In his latest album, Jarreau commemorates the music of old pal George Duke who passed away last year. Keyboardist Duke himself was no small-time patsy having pushed some boundaries at the junction of ‘70s rock and jazz. Jarreau actually got his start with Duke’s jazz trio in the late ‘60s.
So when the 70-year old maverick Jarreau pays tribute to his great friend, he is joined by other artists who have previous connections with the late George Duke. Dianne Reeves, Duke’s cousin, adds glossy counterpoints to Jarreau’s peculiar lead vocals in the quarreling lovers’ tale of “Someday.” Marcus Miller submits a squelchy sing-song and a pygmy rap to Jarreau’s straight reading of “Churchyheart.” Jeffrey Osborne teams up with Jarreau in a funky jam of “Every Reason To Smile/Wings of Love.” Duke himself tickles a clutch of warm keys in “Bring Me Joy” brought to life via the magic of studio technology.
Bassist extraordinaire Stanley Clarke leads the backing musicians and one of four producers behind the album. There’s some serious fusion going on in this laudable project and Jarreau promises it’s just the beginning of bigger things to come.
"Me. I Am Mariah … The Elusive Chanteuse"
Mariah Carey’s a pop superstar, right? So, at least a billion people must know her by face or voice alone. Therefore, there’s something odd with the title of her latest album. Like, is it fair to introduce the best known pop star this side of Beyonce as a slippery nobody?
It’s likely that Mariah’s handlers want to air-brush her two-decade old reign at the top with a wisp of mystery. Next question: Does the thrill of the new seep into her music now?
Yes and no. No, essentially because Mariah’s so completely secure in her immense talents that it’s hard to imagine her going out of her comfort zone.
“Thirsty,” "Faded” and “Cry” off the new album, Mariah’s 13th recording, recall standard honeyed vocals soaring above streamlined R&B rhythms and billowing strings from her previous releases starting with 2005’s "The Emancipation of Mimi."
Yes too to the new because Ms. Carey and her producers attempt concessions to novelty in the form of the floorboard rattling disco of "You Don't Know What to Do," the Broadway-ish flair in "Supernatural" and a gospel-tinged cover of George Michael’s "One More Try."
Then again, ‘Me. I Am Mariah..” concludes with “The Art of Letting Go.”
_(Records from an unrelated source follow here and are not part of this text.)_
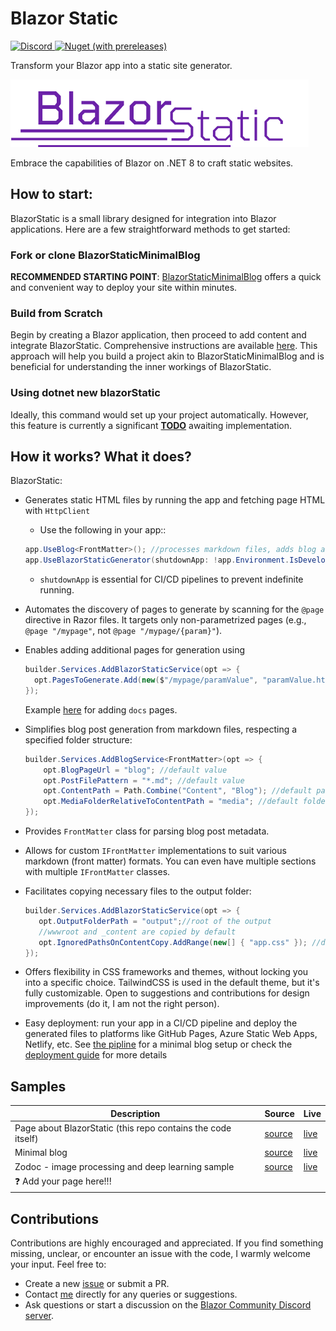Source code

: ﻿# Blazor Static



[![Discord](https://img.shields.io/discord/798312431893348414?style=flat&logo=discord&logoColor=white&label=Blazor%20Community%2F%23BlazorStatic&labelColor=5865f2&color=gray)
](https://discord.gg/DsAXsMuEbx)
[![Nuget (with prereleases)](https://img.shields.io/nuget/vpre/BlazorStatic)](https://www.nuget.org/packages/BlazorStatic/)


Transform your Blazor app into a static site generator.

  <img id="imglogo" src="./BlazorStaticWebsite/wwwroot/imgs/logo.png" alt="blazor static logo">

Embrace the capabilities of Blazor on .NET 8 to craft static websites.

## How to start: 

BlazorStatic is a small library designed for integration into Blazor applications. Here are a few straightforward methods to get started:

### Fork or clone BlazorStaticMinimalBlog

**RECOMMENDED STARTING POINT**: [BlazorStaticMinimalBlog](https://github.com/tesar-tech/BlazorStaticMinimalBlog) offers a quick and convenient way to deploy your site within minutes.


### Build from Scratch

Begin by creating a Blazor application, then proceed to add content and integrate BlazorStatic. Comprehensive instructions are available [here](./BlazorStaticWebsite/Content/Docs/new-start.md). This approach will help you build a project akin to BlazorStaticMinimalBlog and is beneficial for understanding the inner workings of BlazorStatic.

### Using dotnet new blazorStatic

Ideally, this command would set up your project automatically. However, this feature is currently a significant **[TODO](https://github.com/tesar-tech/BlazorStatic/issues/2)** awaiting implementation.


## How it works? What it does?

BlazorStatic:

- Generates static HTML files by running the app and fetching page HTML with `HttpClient`  
  - Use the following in your app:: 
  ```csharp
  app.UseBlog<FrontMatter>(); //processes markdown files, adds blog and tags pages
  app.UseBlazorStaticGenerator(shutdownApp: !app.Environment.IsDevelopment());
  ```
  - `shutdownApp` is essential for CI/CD pipelines to prevent indefinite running.


- Automates the discovery of pages to generate by scanning for the `@page` directive in Razor files. It targets only non-parametrized pages (e.g., `@page "/mypage"`, not `@page "/mypage/{param}"`).

- Enables adding additional pages for generation using

  ```csharp
  builder.Services.AddBlazorStaticService(opt => {
    opt.PagesToGenerate.Add(new($"/mypage/paramValue", "paramValue.html"))
  }); 
  ```
  Example [here](https://github.com/tesar-tech/BlazorStatic/blob/master/BlazorStaticWebsite/Program.cs) for adding `docs` pages.   

- Simplifies blog post generation from markdown files, respecting a specified folder structure:
  ```csharp
  builder.Services.AddBlogService<FrontMatter>(opt => {
      opt.BlogPageUrl = "blog"; //default value
      opt.PostFilePattern = "*.md"; //default value
      opt.ContentPath = Path.Combine("Content", "Blog"); //default path
      opt.MediaFolderRelativeToContentPath = "media"; //default folder
  });
  ```

- Provides `FrontMatter` class for parsing blog post metadata.
- Allows for custom `IFrontMatter` implementations to suit various markdown (front matter) formats. You can even have multiple sections with multiple `IFrontMatter` classes.

- Facilitates copying necessary files to the output folder:

  ```csharp
  builder.Services.AddBlazorStaticService(opt => {
     opt.OutputFolderPath = "output";//root of the output 
     //wwwroot and _content are copied by default
     opt.IgnoredPathsOnContentCopy.AddRange(new[] { "app.css" }); //don't copy app.css
  }); 
  ```



- Offers flexibility in CSS frameworks and themes, without locking you into a specific choice. TailwindCSS is used in the default theme, but it's fully customizable. Open to suggestions and contributions for design improvements (do it, I am not the right person).

- Easy deployment: run your app in a CI/CD pipeline and deploy the generated files to platforms like GitHub Pages, Azure Static Web Apps, Netlify, etc. See [the pipline](https://github.com/tesar-tech/BlazorStaticMinimalBlog/blob/master/.github/workflows/publish-to-gh-pages.yml) for a minimal blog setup or check the [deployment guide](./BlazorStaticWebsite/Content/Docs/deployment.md) for more details

## Samples

| Description | Source | Live |
| --- | --- | --- |
|Page about BlazorStatic (this repo contains the code itself)|[source](https://github.com/tesar-tech/BlazorStatic/tree/master/BlazorStaticWebsite) | [live](https://tesar-tech.github.io/BlazorStatic/)|
| Minimal blog  |[source](https://github.com/tesar-tech/BlazorStaticMinimalBlog)|[live](https://tesar-tech.github.io/BlazorStaticMinimalBlog/)|
|Zodoc - image processing and deep learning sample| [source](https://github.com/tesar-tech/zodoc/)|[live](https://zodoc.tech/)|
|❓ Add your page here!!!||

## Contributions

Contributions are highly encouraged and appreciated. If you find something missing, unclear, or encounter an issue with the code, I warmly welcome your input. Feel free to:

- Create a new [issue](https://github.com/tesar-tech/BlazorStatic/issues) or submit a PR.
- Contact [me](https://github.com/tesar-tech/) directly for any queries or suggestions.
- Ask questions or start a discussion on the [Blazor Community Discord server](https://discord.gg/DsAXsMuEbx).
Of course, Mariah isn’t leaving the pop music scene any time soon. She still got the flavor to remain a class act all by herself.
"Walking on Sunshine" OST
The film “Walking on Sunshine” is a feel-good musical centered around troubles between two sisters on the eve of wedding day. It stars singer-songwriter Leona Lewis and its accompanying soundtrack features Katrina and The Waves’ massive hit from which the movie borrowed its title.
The cast led by Lewis performs other summer fun hits from The Bangles, Roxette, Duran Duran and Cyndi Lauper. Only a cover of Billy Idol’s “White Wedding” hints of summertime creepy blues. It’s ‘80s pop alright celebrated via time-bound synths and drum machines.